==== INPUT DATA
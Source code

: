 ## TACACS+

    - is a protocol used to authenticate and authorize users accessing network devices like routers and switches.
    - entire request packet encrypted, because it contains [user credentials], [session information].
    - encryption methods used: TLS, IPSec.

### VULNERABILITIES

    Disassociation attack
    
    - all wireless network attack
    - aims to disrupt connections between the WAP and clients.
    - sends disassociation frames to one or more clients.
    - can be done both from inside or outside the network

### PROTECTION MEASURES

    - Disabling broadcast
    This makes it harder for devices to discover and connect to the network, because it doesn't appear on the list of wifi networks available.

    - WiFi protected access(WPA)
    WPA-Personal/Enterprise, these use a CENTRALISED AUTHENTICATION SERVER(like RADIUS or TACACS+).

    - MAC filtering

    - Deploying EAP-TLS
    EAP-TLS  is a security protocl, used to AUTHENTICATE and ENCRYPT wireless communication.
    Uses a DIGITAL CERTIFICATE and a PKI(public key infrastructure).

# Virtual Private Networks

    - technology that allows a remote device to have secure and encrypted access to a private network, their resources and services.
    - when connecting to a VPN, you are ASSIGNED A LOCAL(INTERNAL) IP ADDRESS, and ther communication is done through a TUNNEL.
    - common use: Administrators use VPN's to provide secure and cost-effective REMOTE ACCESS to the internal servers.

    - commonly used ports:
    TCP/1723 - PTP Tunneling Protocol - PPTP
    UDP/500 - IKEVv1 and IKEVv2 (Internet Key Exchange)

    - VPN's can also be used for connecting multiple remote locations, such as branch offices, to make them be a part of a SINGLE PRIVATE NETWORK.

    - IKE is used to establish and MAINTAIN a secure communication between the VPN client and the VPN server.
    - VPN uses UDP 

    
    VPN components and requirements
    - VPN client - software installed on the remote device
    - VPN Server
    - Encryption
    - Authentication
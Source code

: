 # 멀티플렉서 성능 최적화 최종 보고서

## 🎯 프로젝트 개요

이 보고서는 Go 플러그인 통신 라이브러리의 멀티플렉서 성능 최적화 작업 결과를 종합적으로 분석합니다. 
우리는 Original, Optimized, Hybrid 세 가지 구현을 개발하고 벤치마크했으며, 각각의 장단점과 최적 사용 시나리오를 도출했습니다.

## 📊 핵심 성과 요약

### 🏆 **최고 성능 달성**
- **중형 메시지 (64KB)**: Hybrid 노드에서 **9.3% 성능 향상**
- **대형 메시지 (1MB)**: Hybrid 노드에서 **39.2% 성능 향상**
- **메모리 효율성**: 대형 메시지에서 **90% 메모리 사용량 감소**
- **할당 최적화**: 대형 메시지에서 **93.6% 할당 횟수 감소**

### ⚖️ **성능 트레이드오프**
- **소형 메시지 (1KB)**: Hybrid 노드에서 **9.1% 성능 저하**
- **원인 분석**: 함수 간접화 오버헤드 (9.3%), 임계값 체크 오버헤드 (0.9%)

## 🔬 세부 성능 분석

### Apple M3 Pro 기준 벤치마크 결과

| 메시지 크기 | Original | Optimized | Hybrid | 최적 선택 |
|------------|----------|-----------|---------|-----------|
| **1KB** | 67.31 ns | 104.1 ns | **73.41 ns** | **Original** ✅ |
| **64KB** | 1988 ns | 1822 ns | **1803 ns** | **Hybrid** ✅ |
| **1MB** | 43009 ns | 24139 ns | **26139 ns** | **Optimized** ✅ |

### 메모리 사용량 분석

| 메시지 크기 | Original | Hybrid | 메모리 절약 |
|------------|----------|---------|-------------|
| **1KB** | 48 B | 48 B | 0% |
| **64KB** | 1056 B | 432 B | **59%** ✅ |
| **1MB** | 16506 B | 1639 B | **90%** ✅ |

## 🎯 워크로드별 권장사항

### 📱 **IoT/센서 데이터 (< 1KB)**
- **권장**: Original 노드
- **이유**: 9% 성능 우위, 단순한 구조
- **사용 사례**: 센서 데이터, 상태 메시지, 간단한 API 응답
========
> [WHAT THIS TASK INVOLVES]: Copy out only the lines above from the one with "- **소형 메시지 (1KB)**: Hybrid" to the one with "- **이유**: 9% 성능 우위, 단순한 구조", inclusive, exactly as they stand.

> [RESULT OF THIS TASK]:
- **소형 메시지 (1KB)**: Hybrid 노드에서 **9.1% 성능 저하**
- **원인 분석**: 함수 간접화 오버헤드 (9.3%), 임계값 체크 오버헤드 (0.9%)

## 🔬 세부 성능 분석

### Apple M3 Pro 기준 벤치마크 결과

| 메시지 크기 | Original | Optimized | Hybrid | 최적 선택 |
|------------|----------|-----------|---------|-----------|
| **1KB** | 67.31 ns | 104.1 ns | **73.41 ns** | **Original** ✅ |
| **64KB** | 1988 ns | 1822 ns | **1803 ns** | **Hybrid** ✅ |
| **1MB** | 43009 ns | 24139 ns | **26139 ns** | **Optimized** ✅ |

### 메모리 사용량 분석

| 메시지 크기 | Original | Hybrid | 메모리 절약 |
|------------|----------|---------|-------------|
| **1KB** | 48 B | 48 B | 0% |
| **64KB** | 1056 B | 432 B | **59%** ✅ |
| **1MB** | 16506 B | 1639 B | **90%** ✅ |

## 🎯 워크로드별 권장사항

### 📱 **IoT/센서 데이터 (< 1KB)**
- **권장**: Original 노드
- **이유**: 9% 성능 우위, 단순한 구조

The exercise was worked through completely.